[34]. Turk is the term in the dialects which the Hindus apply to the races from central Asia, the Turushka of the Puranas.

[35]. Doubtless the ancestor of the Johya race, termed the Janjuha by Babur, and who dwelt with the Juds in the hills of Jud, the Jadu-ka-dang of the Bhatti MSS.

[36]. However curious this assertion, of the Chagatais being descended from the Yadus, it ought not to surprise us: I repeat, that all these tribes, whether termed Indo-Scythic or Tatar, prior to Islamism professed a faith which may be termed Hinduism.

[37]. As it is evident the period has reference to the very first years of Islamism, and it is stated that the sons of Gaj were to be proselytes, it is by no means improbable that this is Jaipal, the infidel prince of Khwarizm.—See Price’s Mahomedan History.

[38]. This is a most important admission of the proselytism of the ancient Indo-Scythic Yadu princes to the faith of Islam, though there can be no reasonable doubt of it. Temugin, better known by his nomme de guerre, Jangiz, the father of Chagatai, according to the Muhammadan historians, is termed an infidel, and so was Takash, the father of Muhammad of Khwarizm: the one was of the Getic or Yuti race; the other, as his name discloses, of the Tak or Takshak, the two grand races of Central Asia. The insertion of this pedigree in this place completely vitiates chronology; yet for what purpose it could have been interpolated, if not founded on some fact, we cannot surmise.

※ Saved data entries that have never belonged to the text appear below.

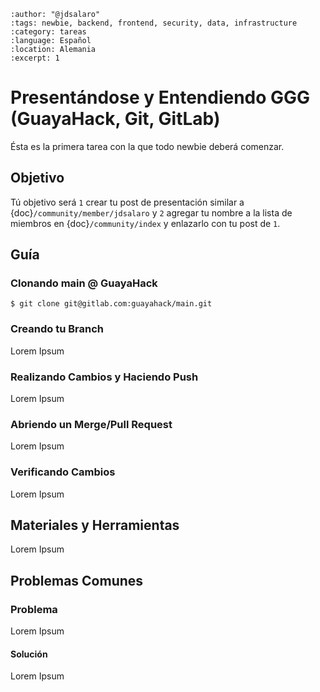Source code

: 
```{post} 2023-07-18
:author: "@jdsalaro"
:tags: newbie, backend, frontend, security, data, infrastructure
:category: tareas
:language: Español
:location: Alemania
:excerpt: 1
```

# Presentándose y Entendiendo GGG (GuayaHack, Git, GitLab)

Ésta es la primera tarea con la que todo newbie deberá comenzar. 

## Objetivo

Tú objetivo será `1` crear tu post de presentación similar a {doc}`/community/member/jdsalaro` y `2` agregar tu nombre a la lista de miembros en {doc}`/community/index` y enlazarlo con tu post de `1`. 


## Guía 

### Clonando main @ GuayaHack

```
$ git clone git@gitlab.com:guayahack/main.git
```

### Creando tu Branch

Lorem Ipsum

### Realizando Cambios y Haciendo Push

Lorem Ipsum


### Abriendo un Merge/Pull Request

Lorem Ipsum


### Verificando Cambios

Lorem Ipsum






## Materiales y Herramientas

Lorem Ipsum



## Problemas Comunes

### Problema

Lorem Ipsum

#### Solución

Lorem Ipsum


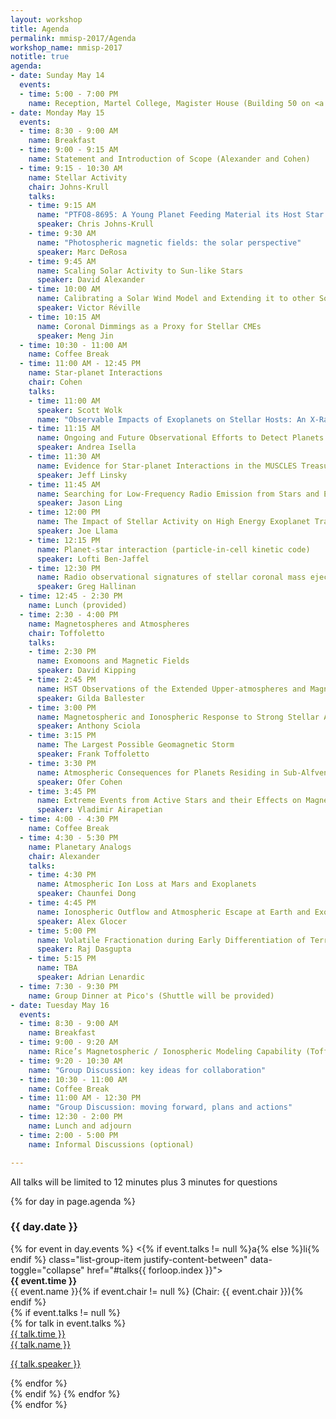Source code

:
 ```yaml
---
layout: workshop
title: Agenda
permalink: mmisp-2017/Agenda
workshop_name: mmisp-2017
notitle: true
agenda:
- date: Sunday May 14
  events:
  - time: 5:00 - 7:00 PM
    name: Reception, Martel College, Magister House (Building 50 on <a href="http://rsi.rice.edu/files/2016/11/Rice-University-Color-Campus-Map-Brockman-edited-24uch5w.jpg">campus map</a>)
- date: Monday May 15
  events:
  - time: 8:30 - 9:00 AM
    name: Breakfast
  - time: 9:00 - 9:15 AM
    name: Statement and Introduction of Scope (Alexander and Cohen)
  - time: 9:15 - 10:30 AM
    name: Stellar Activity
    chair: Johns-Krull
    talks:
    - time: 9:15 AM
      name: "PTFO8-8695: A Young Planet Feeding Material its Host Star's Magnetosphere"
      speaker: Chris Johns-Krull
    - time: 9:30 AM
      name: "Photospheric magnetic fields: the solar perspective"
      speaker: Marc DeRosa
    - time: 9:45 AM
      name: Scaling Solar Activity to Sun-like Stars
      speaker: David Alexander
    - time: 10:00 AM
      name: Calibrating a Solar Wind Model and Extending it to other Solar-like Stars
      speaker: Victor Réville
    - time: 10:15 AM
      name: Coronal Dimmings as a Proxy for Stellar CMEs
      speaker: Meng Jin
  - time: 10:30 - 11:00 AM
    name: Coffee Break
  - time: 11:00 AM - 12:45 PM
    name: Star-planet Interactions
    chair: Cohen
    talks:
    - time: 11:00 AM
      speaker: Scott Wolk
      name: "Observable Impacts of Exoplanets on Stellar Hosts: An X-Ray Perspective"
    - time: 11:15 AM
      name: Ongoing and Future Observational Efforts to Detect Planets via Star-planet Interactions
      speaker: Andrea Isella
    - time: 11:30 AM
      name: Evidence for Star-planet Interactions in the MUSCLES Treasury Survey Data
      speaker: Jeff Linsky
    - time: 11:45 AM
      name: Searching for Low-Frequency Radio Emission from Stars and Exoplanets
      speaker: Jason Ling
    - time: 12:00 PM 
      name: The Impact of Stellar Activity on High Energy Exoplanet Transits
      speaker: Joe Llama
    - time: 12:15 PM
      name: Planet-star interaction (particle-in-cell kinetic code)
      speaker: Lofti Ben-Jaffel
    - time: 12:30 PM
      name: Radio observational signatures of stellar coronal mass ejections and exoplanet magnetospheres
      speaker: Greg Hallinan
  - time: 12:45 - 2:30 PM
    name: Lunch (provided)
  - time: 2:30 - 4:00 PM
    name: Magnetospheres and Atmospheres
    chair: Toffoletto
    talks:
    - time: 2:30 PM
      name: Exomoons and Magnetic Fields 
      speaker: David Kipping
    - time: 2:45 PM
      name: HST Observations of the Extended Upper-atmospheres and Magnetospheres of Exoplanets
      speaker: Gilda Ballester
    - time: 3:00 PM
      name: Magnetospheric and Ionospheric Response to Strong Stellar Activity
      speaker: Anthony Sciola
    - time: 3:15 PM
      name: The Largest Possible Geomagnetic Storm
      speaker: Frank Toffoletto
    - time: 3:30 PM
      name: Atmospheric Consequences for Planets Residing in Sub-Alfvenic Stellar Wind
      speaker: Ofer Cohen
    - time: 3:45 PM
      name: Extreme Events from Active Stars and their Effects on Magnetospheres and Ionospheres of Terrestrial Type Planets
      speaker: Vladimir Airapetian
  - time: 4:00 - 4:30 PM
    name: Coffee Break
  - time: 4:30 - 5:30 PM
    name: Planetary Analogs
    chair: Alexander
    talks:
    - time: 4:30 PM
      name: Atmospheric Ion Loss at Mars and Exoplanets
      speaker: Chaunfei Dong
    - time: 4:45 PM
      name: Ionospheric Outflow and Atmospheric Escape at Earth and Exoplanets
      speaker: Alex Glocer
    - time: 5:00 PM
      name: Volatile Fractionation during Early Differentiation of Terrestrial Planets
      speaker: Raj Dasgupta
    - time: 5:15 PM
      name: TBA
      speaker: Adrian Lenardic
  - time: 7:30 - 9:30 PM
    name: Group Dinner at Pico's (Shuttle will be provided)
- date: Tuesday May 16
  events:
  - time: 8:30 - 9:00 AM
    name: Breakfast
  - time: 9:00 - 9:20 AM
    name: Rice’s Magnetospheric / Ionospheric Modeling Capability (Toffoletto)
  - time: 9:20 - 10:30 AM
    name: "Group Discussion: key ideas for collaboration"
  - time: 10:30 - 11:00 AM
    name: Coffee Break
  - time: 11:00 AM - 12:30 PM
    name: "Group Discussion: moving forward, plans and actions"
  - time: 12:30 - 2:00 PM
    name: Lunch and adjourn
  - time: 2:00 - 5:00 PM
    name: Informal Discussions (optional)

---
```

<div class="alert alert-danger" role="alert">
  All talks will be limited to 12 minutes plus 3 minutes for questions
</div>

{% for day in page.agenda %}
<div class="card">
<h3 class="card-header">{{ day.date }}</h3>
<div class="list-group list-group-flush">
{% for event in day.events %}
  <{% if event.talks != null %}a{% else %}li{% endif %} class="list-group-item justify-content-between" data-toggle="collapse" href="#talks{{ forloop.index }}">
  <div class="row lead">
  <div class="col-xs-3">
  <b>{{ event.time }}</b>
  </div>
  <div class="col-xs-9 text-xs-right">
  {{ event.name }}{% if event.chair != null %} (Chair: {{ event.chair }}){% endif %}
  </div>
  </div>
  {% if event.talks != null %}
  <div class="collapse" id="talks{{ forloop.index }}">
  {% for talk in event.talks %}
    <a href="#" class="list-group-item list-group-item-action">
    <div class="row">
      <div class="col-xs-2">
        {{ talk.time }}
      </div>
      <div class="col-xs-10 text-xs-right">
        {{ talk.name }}<br/><p class="text-muted">{{ talk.speaker }}</p>
      </div>
    </div>
    </a>
  {% endfor %}
  </div>
  {% endif %}
  </{% if event.talks != null %}a{% else %}li{% endif %}>
{% endfor %}
</div>
</div>
{% endfor %}
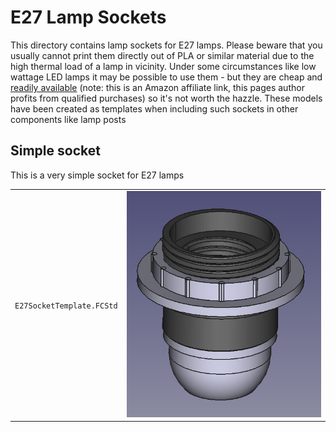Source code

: # E27 Lamp Sockets

This directory contains lamp sockets for E27 lamps. Please beware
that you usually cannot print them directly out of PLA or similar material
due to the high thermal load of a lamp in vicinity. Under some circumstances
like low wattage LED lamps it may be possible to use them - but they are
cheap and [readily available](https://amzn.to/3WzRVW5) (note: this is an Amazon affiliate link, this pages author profits from qualified purchases) so it's not worth the hazzle. These models have been created as templates when including
such sockets in other components like lamp posts

## Simple socket

This is a very simple socket for E27 lamps

|     |     |
| --- | --- |
| ```E27SocketTemplate.FCStd``` | ![](https://raw.githubusercontent.com/tspspi/freecadModel/refs/heads/master/Electromechanics/LampSockets/E27/E27SocketTemplate_001.png) |
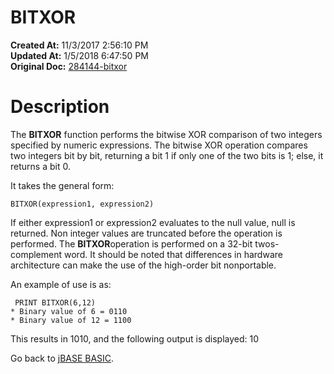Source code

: # BITXOR

**Created At:** 11/3/2017 2:56:10 PM  
**Updated At:** 1/5/2018 6:47:50 PM  
**Original Doc:** [284144-bitxor](https://docs.jbase.com/36868-jbase-basic/284144-bitxor)  


# Description

The **BITXOR** function performs the bitwise XOR comparison of two integers specified by numeric expressions. The bitwise XOR operation compares two integers bit by bit, returning a bit 1 if only one of the two bits is 1; else, it returns a bit 0.

It takes the general form:

```
BITXOR(expression1, expression2) 
```

If either expression1 or expression2 evaluates to the null value, null is returned.
Non integer values are truncated before the operation is performed.
The **BITXOR**operation is performed on a 32-bit twos-complement word. It should be noted that differences in hardware architecture can make the use of the high-order bit nonportable.

An example of use is as:

```
 PRINT BITXOR(6,12)
* Binary value of 6 = 0110
* Binary value of 12 = 1100
```

This results in 1010, and the following output is displayed:
10



Go back to [jBASE BASIC](./../jbase-basic-programmers-reference-guide).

[39]. We can, by means of the valuable translation of the Commentaries of Babur, trace many of these tribes.

[40]. It has already been stated that the fifteen brothers of Baland established themselves in the mountainous parts of the Panjab, and that his sons inherited those west of the Indus, or Daman. The Afghan tribes, whose supposed genealogy from the Jews has excited so much curiosity, and who now inhabit the regions conquered by the sons of Salbahan, are possibly Yadus, who, on conversion, to give more éclat to their antiquity, converted Yadu into Yahudi or Jew, and added the rest of the story from the Koran. That grand division of Afghans called the Yusufzai, or ‘Sons of Joseph,’ whose original country was Kabul and Ghazni, yet retain the name of Jadon (vulgar of Yadu) as one of their principal subdivisions; and they still occupy a position in the hilly region east of the Indus, conquered by the sons of Baland. It would be a curious fact could we prove the Afghans not Yahudis but Yadus [?].

[41]. Doubtless the junction of Janj with that of Johya, another numerous tribe, formed the Janjuha of Babur; the Johyas of the Bhatti annals, now known only by name, but whose history forms a volume. The sons of Janj have left numerous traces—Janjian on the Gara; Jinjiniali in the desert, etc.

[42]. Even the mention of an animal unknown in the desert of India evinces the ancient source whence these annals are compiled. Had the Yadu colony at this period obtained a footing in the desert, south of the Sutlej, the computation would have been by camel-loads, not by mules.

[43]. See Vol. I. p. [315], for an account of this military foray.